File metadata and controls

67 lines (41 loc) · 3.78 KB

IPython Cookbook, Second Edition This is one of the 100+ free recipes of the IPython Cookbook, Second Edition, by Cyrille Rossant, a guide to numerical computing and data science in the Jupyter Notebook. The ebook and printed book are available for purchase at Packt Publishing.

Text on GitHub with a CC-BY-NC-ND license
Code on GitHub with a MIT license

Chapter 5 : High-Performance Computing

5.7. Releasing the GIL to take advantage of multi-core processors with Cython and OpenMP

As we have seen in this chapter's introduction, CPython's GIL prevents pure Python code from taking advantage of multi-core processors. With Cython, we have a way to release the GIL temporarily in a portion of the code in order to enable multi-core computing. This is done with OpenMP, a multiprocessing API that is supported by most C compilers.

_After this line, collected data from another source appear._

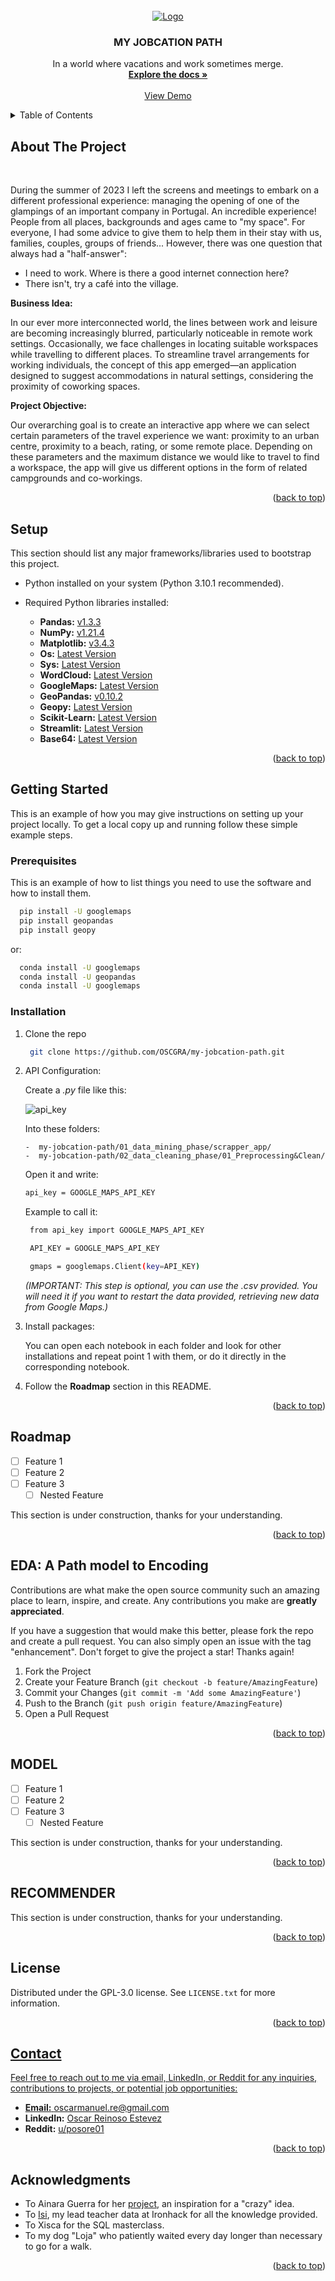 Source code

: <!-- PROJECT LOGO -->
<br />
<div align="center">

  <a href="https://github.com/OSCGRA/my-jobcation-path">
    <img src="https://raw.githubusercontent.com/OSCGRA/my-jobcation-path/master/00_images/logo.png" alt="Logo">
  </a>

<h3 align="center">MY JOBCATION PATH</h3>

  <p align="center">
    In a world where vacations and work sometimes merge.
    <br />
    <a href="https://github.com/OSCGRA/my-jobcation-path"><strong>Explore the docs »</strong></a>
    <br />
    <br />
    <a href="https://myjobcationpath.streamlit.app/">View Demo</a>

  </p>
</div>


<!-- TABLE OF CONTENTS -->
<details>
  <summary>Table of Contents</summary>
  <ol>
    <li>
      <a href="#about-the-project">About The Project</a>
      <ul>
        <li><a href="#setup">Setup</a></li>
      </ul>
    </li>
    <li>
      <a href="#getting-started">Getting Started</a>
      <ul>
        <li><a href="#prerequisites">Prerequisites</a></li>
        <li><a href="#installation">Installations</a></li>
      </ul>
    </li>
    <li><a href="#roadmap">Roadmap</a></li>
    <li><a href="#eda">EDA: A Path model to Encoding</a></li>
    <li><a href="#model">Model</a></li>
    <li><a href="#recomender">Recomender</a></li>
    <li><a href="#license">License</a></li>
    <li><a href="#contact">Contact</a></li>
    <li><a href="#acknowledgments">Acknowledgments</a></li>
  </ol>
</details>

<!-- ABOUT THE PROJECT -->
## About The Project

<br />

During the summer of 2023 I left the screens and meetings to embark on a different professional experience: managing the opening of one of the glampings of an important company in Portugal. 
An incredible experience! 
People from all places, backgrounds and ages came to "my space". For everyone, I had some advice to give them to help them in their stay with us, families, couples, groups of friends... 
However, there was one question that always had a "half-answer": 

- I need to work. Where is there a good internet connection here?
- There isn't, try a café into the village.

<strong>Business Idea:</strong>


In our ever more interconnected world, the lines between work and leisure are becoming increasingly blurred, particularly noticeable in remote work settings. Occasionally, we face challenges in locating suitable workspaces while travelling to different places. To streamline travel arrangements for working individuals, the concept of this app emerged—an application designed to suggest accommodations in natural settings, considering the proximity of coworking spaces.

<strong>Project Objective:</strong>

Our overarching goal is to create an interactive app where we can select certain parameters of the travel experience we want: proximity to an urban centre, proximity to a beach, rating, or some remote place.
Depending on these parameters and the maximum distance we would like to travel to find a workspace, the app will give us different options in the form of related campgrounds and co-workings. 

<p align="right">(<a href="#readme-top">back to top</a>)</p>

<!-- SETUP -->
## Setup

This section should list any major frameworks/libraries used to bootstrap this project.

* Python installed on your system (Python 3.10.1 recommended).
  
* Required Python libraries installed:
  
    - **Pandas:** [v1.3.3](https://pandas.pydata.org/)  
    - **NumPy:** [v1.21.4](https://numpy.org/)  
    - **Matplotlib:** [v3.4.3](https://matplotlib.org/)  
    - **Os:** [Latest Version](https://docs.python.org/3/library/os.html)
    - **Sys:** [Latest Version](https://docs.python.org/3/library/sys.html)
    - **WordCloud:** [Latest Version](https://github.com/amueller/word_cloud)
    - **GoogleMaps:** [Latest Version](https://github.com/googlemaps/google-maps-services-python)
    - **GeoPandas:** [v0.10.2](https://geopandas.org/)
    - **Geopy:** [Latest Version](https://geopy.readthedocs.io/en/latest/)
    - **Scikit-Learn:** [Latest Version](https://scikit-learn.org/stable/)
    - **Streamlit:** [Latest Version](https://www.streamlit.io/)
    - **Base64:** [Latest Version](https://docs.python.org/3/library/base64.html)
    
<p align="right">(<a href="#readme-top">back to top</a>)</p>

<!-- GETTING STARTED -->
## Getting Started

This is an example of how you may give instructions on setting up your project locally.
To get a local copy up and running follow these simple example steps.

### Prerequisites

This is an example of how to list things you need to use the software and how to install them.

  ```sh
    pip install -U googlemaps
    pip install geopandas
    pip install geopy
  ```
or:
  ```sh
    conda install -U googlemaps
    conda install -U geopandas
    conda install -U googlemaps
  ```

### Installation

1. Clone the repo
   
   ```sh
    git clone https://github.com/OSCGRA/my-jobcation-path.git
   ```

3. API Configuration:
   
      Create a _.py_ file like this:

   ![api_key](https://github.com/OSCGRA/my-jobcation-path/assets/77927558/72f11821-8711-4e47-b552-40364d34c0e3)


      Into these folders:
   
       -  my-jobcation-path/01_data_mining_phase/scrapper_app/
       -  my-jobcation-path/02_data_cleaning_phase/01_Preprocessing&Clean/

      Open it and write:

      ```sh
      api_key = GOOGLE_MAPS_API_KEY

      ```

      Example to call it:

     ```sh
      from api_key import GOOGLE_MAPS_API_KEY

     ```

     ```sh
      API_KEY = GOOGLE_MAPS_API_KEY

     ```
     
     ```sh
      gmaps = googlemaps.Client(key=API_KEY)

     ```
    _(IMPORTANT: This step is optional, you can use the .csv provided. You will need it if you want to restart the data provided, retrieving new data from Google Maps.)_

2. Install packages:

    You can open each notebook in each folder and look for other installations and repeat point 1 with them, or do it directly in the corresponding notebook.
  
   
3. Follow the **Roadmap** section in this README.
   
<p align="right">(<a href="#readme-top">back to top</a>)</p>



<!-- ROADMAP -->
## Roadmap

- [ ] Feature 1
- [ ] Feature 2
- [ ] Feature 3
    - [ ] Nested Feature

This section is under construction, thanks for your understanding.

<p align="right">(<a href="#readme-top">back to top</a>)</p>


<!-- EDA: A Path model to Encoding -->
## EDA: A Path model to Encoding

Contributions are what make the open source community such an amazing place to learn, inspire, and create. Any contributions you make are **greatly appreciated**.

If you have a suggestion that would make this better, please fork the repo and create a pull request. You can also simply open an issue with the tag "enhancement".
Don't forget to give the project a star! Thanks again!

1. Fork the Project
2. Create your Feature Branch (`git checkout -b feature/AmazingFeature`)
3. Commit your Changes (`git commit -m 'Add some AmazingFeature'`)
4. Push to the Branch (`git push origin feature/AmazingFeature`)
5. Open a Pull Request

<p align="right">(<a href="#readme-top">back to top</a>)</p>

<!-- MODEL -->
## MODEL

- [ ] Feature 1
- [ ] Feature 2
- [ ] Feature 3
    - [ ] Nested Feature

This section is under construction, thanks for your understanding.

<p align="right">(<a href="#readme-top">back to top</a>)</p>

<!-- RECOMMENDER -->
## RECOMMENDER

This section is under construction, thanks for your understanding.

<p align="right">(<a href="#readme-top">back to top</a>)</p>

<!-- LICENSE -->
## License

Distributed under the GPL-3.0 license. See `LICENSE.txt` for more information.

<p align="right">(<a href="#readme-top">back to top</a>)</p>

<a href="mailto:oscarmanuel.re@gmail.com">
  
<!-- CONTACT -->
## Contact

Feel free to reach out to me via email, LinkedIn, or Reddit for any inquiries, contributions to projects, or potential job opportunities:

- **Email:** [oscarmanuel.re@gmail.com](mailto:oscarmanuel.re@gmail.com)
- **LinkedIn:** [Oscar Reinoso Estevez](https://www.linkedin.com/in/oscar-reinoso-estevez/)
- **Reddit:** [u/posore01](https://www.reddit.com/user/posore01)

<p align="right">(<a href="#readme-top">back to top</a>)</p>


<!-- ACKNOWLEDGMENTS -->
## Acknowledgments

* To Ainara Guerra for her [project](https://github.com/ainaraguerraf/final-project-ironhack-data), an inspiration for a "crazy" idea.
* To [Isi](https://github.com/isi-mube), my lead teacher data at Ironhack for all the knowledge provided.
* To Xisca for the SQL masterclass.
* To my dog "Loja" who patiently waited every day longer than necessary to go for a walk.
  

<p align="right">(<a href="#readme-top">back to top</a>)</p>



<!-- MARKDOWN LINKS & IMAGES -->
<!-- https://www.markdownguide.org/basic-syntax/#reference-style-links -->
[contributors-shield]: https://img.shields.io/github/contributors/github_username/repo_name.svg?style=for-the-badge
[contributors-url]: https://github.com/github_username/repo_name/graphs/contributors
[forks-shield]: https://img.shields.io/github/forks/github_username/repo_name.svg?style=for-the-badge
[forks-url]: https://github.com/github_username/repo_name/network/members
[stars-shield]: https://img.shields.io/github/stars/github_username/repo_name.svg?style=for-the-badge
[stars-url]: https://github.com/github_username/repo_name/stargazers
[issues-shield]: https://img.shields.io/github/issues/github_username/repo_name.svg?style=for-the-badge
[issues-url]: https://github.com/github_username/repo_name/issues
[license-shield]: https://img.shields.io/github/license/github_username/repo_name.svg?style=for-the-badge
[license-url]: https://github.com/github_username/repo_name/blob/master/LICENSE.txt
[linkedin-shield]: https://img.shields.io/badge/-LinkedIn-black.svg?style=for-the-badge&logo=linkedin&colorB=555
[linkedin-url]: https://linkedin.com/in/linkedin_username
[product-screenshot]: images/screenshot.png
[Next.js]: https://img.shields.io/badge/next.js-000000?style=for-the-badge&logo=nextdotjs&logoColor=white
[Next-url]: https://nextjs.org/
[React.js]: https://img.shields.io/badge/React-20232A?style=for-the-badge&logo=react&logoColor=61DAFB
[React-url]: https://reactjs.org/
[Vue.js]: https://img.shields.io/badge/Vue.js-35495E?style=for-the-badge&logo=vuedotjs&logoColor=4FC08D
[Vue-url]: https://vuejs.org/
[Angular.io]: https://img.shields.io/badge/Angular-DD0031?style=for-the-badge&logo=angular&logoColor=white
[Angular-url]: https://angular.io/
[Svelte.dev]: https://img.shields.io/badge/Svelte-4A4A55?style=for-the-badge&logo=svelte&logoColor=FF3E00
[Svelte-url]: https://svelte.dev/
[Laravel.com]: https://img.shields.io/badge/Laravel-FF2D20?style=for-the-badge&logo=laravel&logoColor=white
[Laravel-url]: https://laravel.com
[Bootstrap.com]: https://img.shields.io/badge/Bootstrap-563D7C?style=for-the-badge&logo=bootstrap&logoColor=white
[Bootstrap-url]: https://getbootstrap.com
[JQuery.com]: https://img.shields.io/badge/jQuery-0769AD?style=for-the-badge&logo=jquery&logoColor=white
[JQuery-url]: https://jquery.com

In this recipe, we will see how to parallelize the previous recipe's code on multiple cores.

Getting ready

To enable OpenMP in Cython, you just need to specify some options to the compiler. There is nothing special to install on your computer besides a good C compiler. See the instructions in this chapter's introduction for more details.

The code of this recipe has been written for gcc on Ubuntu. It can be adapted to other systems with minor changes to the %%cython options.

How to do it...

Our simple ray tracing engine implementation is "embarrassingly parallel" (see https://en.wikipedia.org/wiki/Embarrassingly_parallel); there is a main loop over all pixels, within which the exact same function is called repetitively. There is no crosstalk between loop iterations. Therefore, it would be theoretically possible to execute all iterations in parallel.

Here, we will execute one loop (over all columns in the image) in parallel with OpenMP.

You will find the entire code on the book's website (ray7 example). We will only show the most important steps here:

  1. We use the following magic command:
%%cython --compile-args=-fopenmp --link-args=-fopenmp --force
  1. We import the prange() function:
from cython.parallel import prange
  1. We add nogil after each function definition in order to remove the GIL. We cannot use any Python variable or function inside a function annotated with nogil. For example:
cdef Vec3 add(Vec3 x, Vec3 y) nogil:
    return vec3(x.x + y.x, x.y + y.y, x.z + y.z)
  1. To run a loop in parallel over the cores with OpenMP, we use prange():
with nogil:
    for i in prange(w):
        # ...

The GIL needs to be released before using any parallel computing feature such as prange().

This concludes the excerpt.